Example 11 includes the subject matter of any of Examples 1-10, and wherein to predict the bit-stream from the bit-stream library comprises to predict an execution pattern of bit-streams for each available application.
Example 12 includes the subject matter of any of Examples 1-11, and wherein to select the accelerator that satisfies characteristics of the predicted bit-stream comprises to determine an accelerator based on a particular accelerator capability required by the predicted bit-stream.
Example 13 includes the subject matter of any of Examples 1-12, and wherein to select the accelerator that satisfies characteristics of the predicted bit-stream comprises to determine an accelerator based on a capacity on an accelerator required by the predicted bit-stream.
Example 14 includes the subject matter of any of Examples 1-13, and wherein the compute engine is further to determine features of each accelerator of the plurality of accelerators of the system.

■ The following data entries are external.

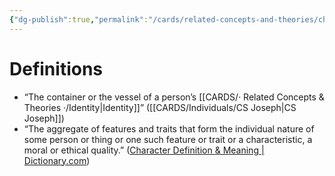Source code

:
 ```yaml
---
{"dg-publish":true,"permalink":"/cards/related-concepts-and-theories/character/","noteIcon":"1","created":"2023-01-07T11:55:12.978+01:00","updated":"2023-05-02T10:39:12.811+02:00"}
---
```


#
# Definitions 
- “The container or the vessel of a person’s [[CARDS/· Related Concepts & Theories ·/Identity\|Identity]]” ([[CARDS/Individuals/CS Joseph\|CS Joseph]])
- “The aggregate of features and traits that form the individual nature of some person or thing or one such feature or trait or a characteristic, a moral or ethical quality.” ([Character Definition & Meaning | Dictionary.com](https://www.dictionary.com/browse/character))
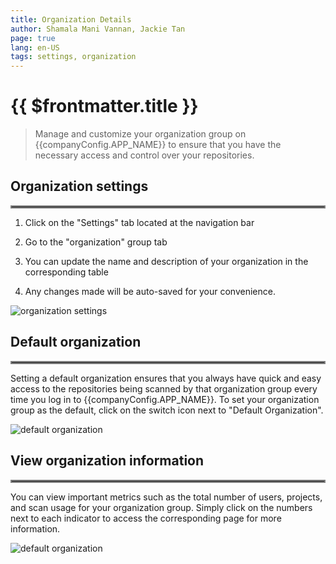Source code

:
 ```yaml
---
title: Organization Details
author: Shamala Mani Vannan, Jackie Tan
page: true
lang: en-US
tags: settings, organization
---
```


<script setup>
import { companyConfig } from '../../../config/companyConfig.js'
</script>

<ClientOnly>

# {{ $frontmatter.title }}

> Manage and customize your organization group on {{companyConfig.APP_NAME}} to ensure that you have the necessary access and control over your repositories.

## Organization settings

<hr style="border:2px solid gray" />

1. Click on the "Settings" tab located at the navigation bar

2. Go to the "organization" group tab

3. You can update the name and description of your organization in the corresponding table

4. Any changes made will be auto-saved for your convenience.

<img src="/images/Settings/Settings-1.png" alt="organization settings">

## Default organization

<hr style="border:2px solid gray" />

Setting a default organization ensures that you always have quick and easy access to the repositories being scanned by that organization group every time you log in to {{companyConfig.APP_NAME}}. To set your organization group as the default, click on the switch icon next to "Default Organization".

<img src="/images/Settings/Settings-2.png" alt="default organization">

## View organization information

<hr style="border:2px solid gray" />

You can view important metrics such as the total number of users, projects, and scan usage for your organization group. Simply click on the numbers next to each indicator to access the corresponding page for more information.

<img src="/images/Settings/Settings-3.png" alt="default organization">

</ClientOnly>
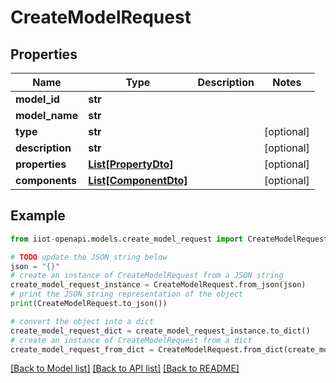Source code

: # CreateModelRequest


## Properties

Name | Type | Description | Notes
------------ | ------------- | ------------- | -------------
**model_id** | **str** |  | 
**model_name** | **str** |  | 
**type** | **str** |  | [optional] 
**description** | **str** |  | [optional] 
**properties** | [**List[PropertyDto]**](PropertyDto.md) |  | [optional] 
**components** | [**List[ComponentDto]**](ComponentDto.md) |  | [optional] 

## Example

```python
from iiot-openapi.models.create_model_request import CreateModelRequest

# TODO update the JSON string below
json = "{}"
# create an instance of CreateModelRequest from a JSON string
create_model_request_instance = CreateModelRequest.from_json(json)
# print the JSON string representation of the object
print(CreateModelRequest.to_json())

# convert the object into a dict
create_model_request_dict = create_model_request_instance.to_dict()
# create an instance of CreateModelRequest from a dict
create_model_request_from_dict = CreateModelRequest.from_dict(create_model_request_dict)
```
[[Back to Model list]](../README.md#documentation-for-models) [[Back to API list]](../README.md#documentation-for-api-endpoints) [[Back to README]](../README.md)


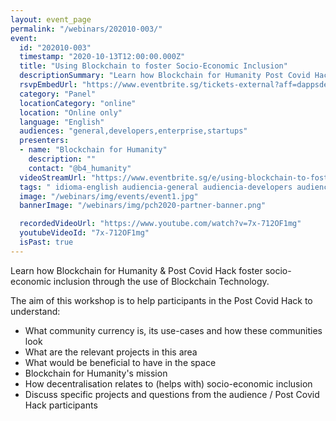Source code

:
 ```yaml
---
layout: event_page
permalink: "/webinars/202010-003/"
event:
  id: "202010-003"
  timestamp: "2020-10-13T12:00:00.000Z"
  title: "Using Blockchain to foster Socio-Economic Inclusion"
  descriptionSummary: "Learn how Blockchain for Humanity Post Covid Hack foster socio-economic inclusion through the use of Blockchain Technology. The aim of this…"
  rsvpEmbedUrl: "https://www.eventbrite.sg/tickets-external?aff=dappsdev&eid=122359848601"
  category: "Panel"
  locationCategory: "online"
  location: "Online only"
  language: "English"
  audiences: "general,developers,enterprise,startups"
  presenters:
  - name: "Blockchain for Humanity"
    description: ""
    contact: "@b4_humanity"
  videoStreamUrl: "https://www.eventbrite.sg/e/using-blockchain-to-foster-socio-economic-inclusion-panel-discussion-tickets-122359848601"
  tags: " idioma-english audiencia-general audiencia-developers audiencia-enterprise audiencia-startups"
  image: "/webinars/img/events/event1.jpg"
  bannerImage: "/webinars/img/pch2020-partner-banner.png"

  recordedVideoUrl: "https://www.youtube.com/watch?v=7x-712OF1mg"
  youtubeVideoId: "7x-712OF1mg"
  isPast: true
---
```



Learn how Blockchain for Humanity & Post Covid Hack foster socio-economic inclusion through the use of Blockchain Technology.

The aim of this workshop is to help participants in the Post Covid Hack to understand:

- What community currency is, its use-cases and how these communities look
- What are the relevant projects in this area
- What would be beneficial to have in the space
- Blockchain for Humanity's mission
- How decentralisation relates to (helps with) socio-economic inclusion
- Discuss specific projects and questions from the audience / Post Covid Hack participants

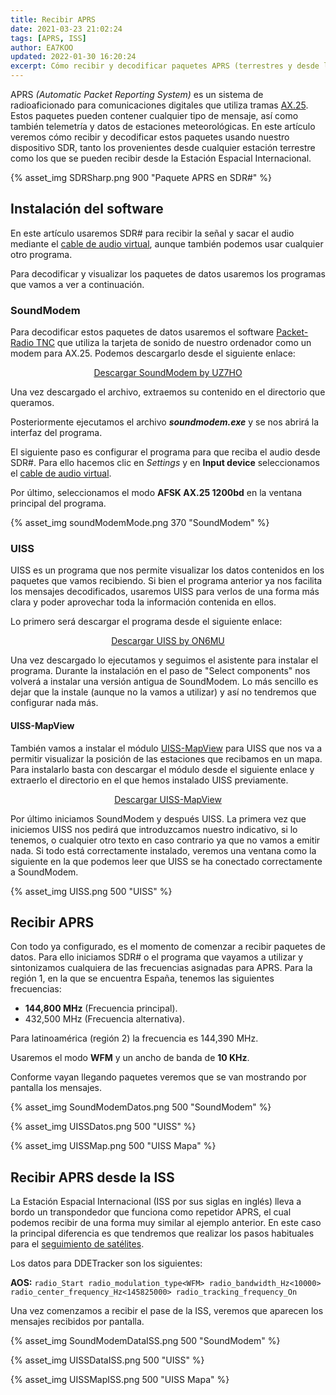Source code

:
 ```yaml
---
title: Recibir APRS
date: 2021-03-23 21:02:24
tags: [APRS, ISS]
author: EA7KOO
updated: 2022-01-30 16:20:24
excerpt: Cómo recibir y decodificar paquetes APRS (terrestres y desde la Estación Espacial Internacional) usando nuestro dispositivo SDR.
---
```


APRS _(Automatic Packet Reporting System)_ es un sistema de radioaficionado para comunicaciones digitales que utiliza tramas [AX.25](https://es.wikipedia.org/wiki/Protocolo_AX.25). Estos paquetes pueden contener cualquier tipo de mensaje, así como también telemetría y datos de estaciones meteorológicas.
En este artículo veremos cómo recibir y decodificar estos paquetes usando nuestro dispositivo SDR, tanto los provenientes desde cualquier estación terrestre como los que se pueden recibir desde la Estación Espacial Internacional.

<!-- more -->

{% asset_img SDRSharp.png 900 "Paquete APRS en SDR#" %}

## Instalación del software

En este artículo usaremos SDR# para recibir la señal y sacar el audio mediante el [cable de audio virtual](/instalacion-virtual-cable-audio/), aunque también podemos usar cualquier otro programa.

Para decodificar y visualizar los paquetes de datos usaremos los programas que vamos a ver a continuación.

### SoundModem

Para decodificar estos paquetes de datos usaremos el software [Packet-Radio TNC](http://uz7.ho.ua/packetradio.htm) que utiliza la tarjeta de sonido de nuestro ordenador como un modem para AX.25.
Podemos descargarlo desde el siguiente enlace:

[<center>Descargar SoundModem by UZ7HO</center>](http://uz7.ho.ua/modem_beta/soundmodem113.zip)

Una vez descargado el archivo, extraemos su contenido en el directorio que queramos.

Posteriormente ejecutamos el archivo **_soundmodem.exe_** y se nos abrirá la interfaz del programa.

El siguiente paso es configurar el programa para que reciba el audio desde SDR#. Para ello hacemos clic en _Settings_ y en **Input device** seleccionamos el [cable de audio virtual](/instalacion-virtual-cable-audio/).

Por último, seleccionamos el modo **AFSK AX.25 1200bd** en la ventana principal del programa.

{% asset_img soundModemMode.png 370 "SoundModem" %}

### UISS

UISS es un programa que nos permite visualizar los datos contenidos en los paquetes que vamos recibiendo. Si bien el programa anterior ya nos facilita los mensajes decodificados, usaremos UISS para verlos de una forma más clara y poder aprovechar toda la información contenida en ellos.

Lo primero será descargar el programa desde el siguiente enlace:

[<center>Descargar UISS by ON6MU</center>](https://www.qsl.net/on6mu/uissdownload.htm)

Una vez descargado lo ejecutamos y seguimos el asistente para instalar el programa. Durante la instalación en el paso de "Select components" nos volverá a instalar una versión antigua de SoundModem. Lo más sencillo es dejar que la instale (aunque no la vamos a utilizar) y así no tendremos que configurar nada más.

#### UISS-MapView

También vamos a instalar el módulo [UISS-MapView](https://www.qsl.net/on6mu/uissmodules.htm#UISSMapView) para UISS que nos va a permitir visualizar la posición de las estaciones que recibamos en un mapa.
Para instalarlo basta con descargar el módulo desde el siguiente enlace y extraerlo el directorio en el que hemos instalado UISS previamente.

[<center>Descargar UISS-MapView</center>](https://www.qsl.net/on6mu/download/UIMapView_UISS_Addon.zip)

Por último iniciamos SoundModem y después UISS. La primera vez que iniciemos UISS nos pedirá que introduzcamos nuestro indicativo, si lo tenemos, o cualquier otro texto en caso contrario ya que no vamos a emitir nada.
Si todo está correctamente instalado, veremos una ventana como la siguiente en la que podemos leer que UISS se ha conectado correctamente a SoundModem.

{% asset_img UISS.png 500 "UISS" %}


## Recibir APRS

Con todo ya configurado, es el momento de comenzar a recibir paquetes de datos. Para ello iniciamos SDR# o el programa que vayamos a utilizar y sintonizamos cualquiera de las frecuencias asignadas para APRS. Para la región 1, en la que se encuentra España, tenemos las siguientes frecuencias:

- **144,800 MHz** (Frecuencia principal).
- 432,500 MHz (Frecuencia alternativa).

Para latinoamérica (región 2) la frecuencia es 144,390 MHz.

Usaremos el modo **WFM** y un ancho de banda de **10 KHz**.

Conforme vayan llegando paquetes veremos que se van mostrando por pantalla los mensajes.

{% asset_img SoundModemDatos.png 500 "SoundModem" %}

{% asset_img UISSDatos.png 500 "UISS" %}

{% asset_img UISSMap.png 500 "UISS Mapa" %}

## Recibir APRS desde la ISS

La Estación Espacial Internacional (ISS por sus siglas en inglés) lleva a bordo un transpondedor que funciona como repetidor APRS, el cual podemos recibir de una forma muy similar al ejemplo anterior. En este caso la principal diferencia es que tendremos que realizar los pasos habituales para el [seguimiento de satélites](/ajuste-frecuencia-doppler-orbitron/).

Los datos para DDETracker son los siguientes:

**AOS:**
    ```
    radio_Start
    radio_modulation_type<WFM>
    radio_bandwidth_Hz<10000>
    radio_center_frequency_Hz<145825000>
    radio_tracking_frequency_On
    ```

Una vez comenzamos a recibir el pase de la ISS, veremos que aparecen los mensajes recibidos por pantalla.

{% asset_img SoundModemDataISS.png 500 "SoundModem" %}

{% asset_img UISSDataISS.png 500 "UISS" %}

{% asset_img UISSMapISS.png 500 "UISS Mapa" %}
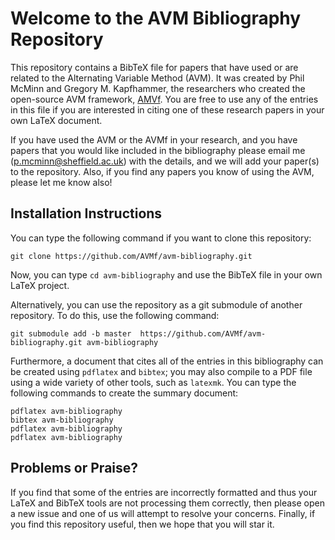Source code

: # Welcome to the AVM Bibliography Repository

This repository contains a BibTeX file for papers that have used or are related
to the Alternating Variable Method (AVM). It was created by Phil McMinn and
Gregory M. Kapfhammer, the researchers who created the open-source AVM
framework, [AMVf](http://avmframework.org). You are free to use any of the
entries in this file if you are interested in citing one of these research
papers in your own LaTeX document.

If you have used the AVM or the AVMf in your research, and you have papers that
you would like included in the bibliography please email me
(p.mcminn@sheffield.ac.uk) with the details, and we will add your paper(s) to
the repository. Also, if you find any papers you know of using the AVM, please
let me know also!

## Installation Instructions

You can type the following command if you want to clone this repository:

```shell
git clone https://github.com/AVMf/avm-bibliography.git
```

Now, you can type `cd avm-bibliography` and use the BibTeX file in your own LaTeX project.

Alternatively, you can use the repository as a git submodule of another repository. To do this, use the following command:

```shell
git submodule add -b master  https://github.com/AVMf/avm-bibliography.git avm-bibliography
```

Furthermore, a document that cites all of the entries in this bibliography can be created using `pdflatex` and `bibtex`; you may also compile to a PDF file using a wide variety of other tools, such as `latexmk`. You can type the following commands to create the summary document:

```shell
pdflatex avm-bibliography
bibtex avm-bibliography
pdflatex avm-bibliography
pdflatex avm-bibliography
```

## Problems or Praise?

If you find that some of the entries are incorrectly formatted and thus your LaTeX and BibTeX tools are not processing
them correctly, then please open a new issue and one of us will attempt to resolve your concerns.  Finally, if you find
this repository useful, then we hope that you will star it.
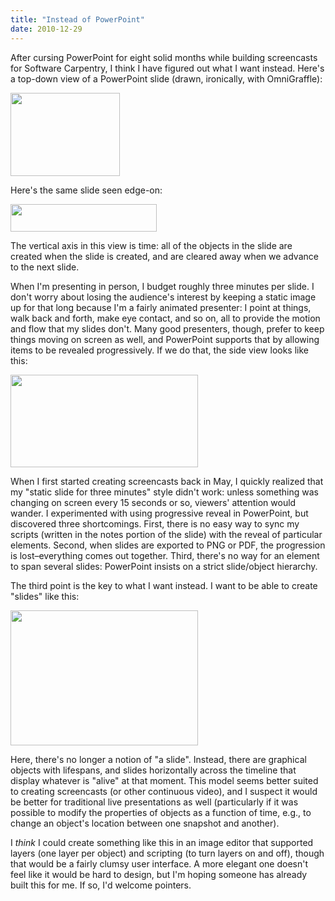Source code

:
```yaml
---
title: "Instead of PowerPoint"
date: 2010-12-29
---
```

After cursing PowerPoint for eight solid months while building screencasts for Software Carpentry, I think I have figured out what I want instead.  Here's a top-down view of a PowerPoint slide (drawn, ironically, with OmniGraffle):

<img src="@root/files/2010/12/ppt-top-view.png" width="175" height="133" class="centered">

Here's the same slide seen edge-on:

<img src="@root/files/2010/12/ppt-side-view.png" width="234" height="44" class="centered">

The vertical axis in this view is time: all of the objects in the slide are created when the slide is created, and are cleared away when we advance to the next slide.

When I'm presenting in person, I budget roughly three minutes per slide.  I don't worry about losing the audience's interest by keeping a static image up for that long because I'm a fairly animated presenter: I point at things, walk back and forth, make eye contact, and so on, all to provide the motion and flow that my slides don't.  Many good presenters, though, prefer to keep things moving on screen as well, and PowerPoint supports that by allowing items to be revealed progressively.  If we do that, the side view looks like this:

<img src="@root/files/2010/12/ppt-side-reveal-300x148.png" width="300" height="148" class="centered">

When I first started creating screencasts back in May, I quickly realized that my "static slide for three minutes" style didn't work: unless something was changing on screen every 15 seconds or so, viewers' attention would wander.  I experimented with using progressive reveal in PowerPoint, but discovered three shortcomings.  First, there is no easy way to sync my scripts (written in the notes portion of the slide) with the reveal of particular elements.  Second, when slides are exported to PNG or PDF, the progression is lost–everything comes out together.  Third, there's no way for an element to span several slides: PowerPoint insists on a strict slide/object hierarchy.

The third point is the key to what I want instead.  I want to be able to create "slides" like this:

<img src="@root/files/2010/12/lifecycle-300x216.png" width="300" height="216" class="centered">

Here, there's no longer a notion of "a slide".  Instead, there are graphical objects with lifespans, and slides horizontally across the timeline that display whatever is "alive" at that moment.  This model seems better suited to creating screencasts (or other continuous video), and I suspect it would be better for traditional live presentations as well (particularly if it was possible to modify the properties of objects as a function of time, e.g., to change an object's location between one snapshot and another).

I <em>think</em> I could create something like this in an image editor that supported layers (one layer per object) and scripting (to turn layers on and off), though that would be a fairly clumsy user interface.  A more elegant one doesn't feel like it would be hard to design, but I'm hoping someone has already built this for me.  If so, I'd welcome pointers.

Example 15 includes the subject matter of any of Examples 1-14, and wherein to determine features of each accelerator of the system comprises to determine the availability of each accelerator.
Example 16 includes the subject matter of any of Examples 1-15, and wherein to determine the availability of each accelerator comprises to determine a present load on each accelerator.
Example 17 includes the subject matter of any of Examples 1-16, and wherein to determine the availability of each accelerator comprises to determine a number of free slots in each accelerator.
Example 18 includes the subject matter of any of Examples 1-17, and wherein to determine the availability of each accelerator comprises to determine a number of free logic gates in each accelerator.
Example 19 includes the subject matter of any of Examples 1-18, and wherein to determine features of each accelerator of the system comprises to determine types of workloads that each accelerator is capable of accelerating.
Example 20 includes the subject matter of any of Examples 1-19, and wherein to determine types of workloads that each accelerator is capable of accelerating comprises to determine cryptography, compression, transcoding, matrix multiplication, and/or convolution neural network operations capabilities of each accelerator.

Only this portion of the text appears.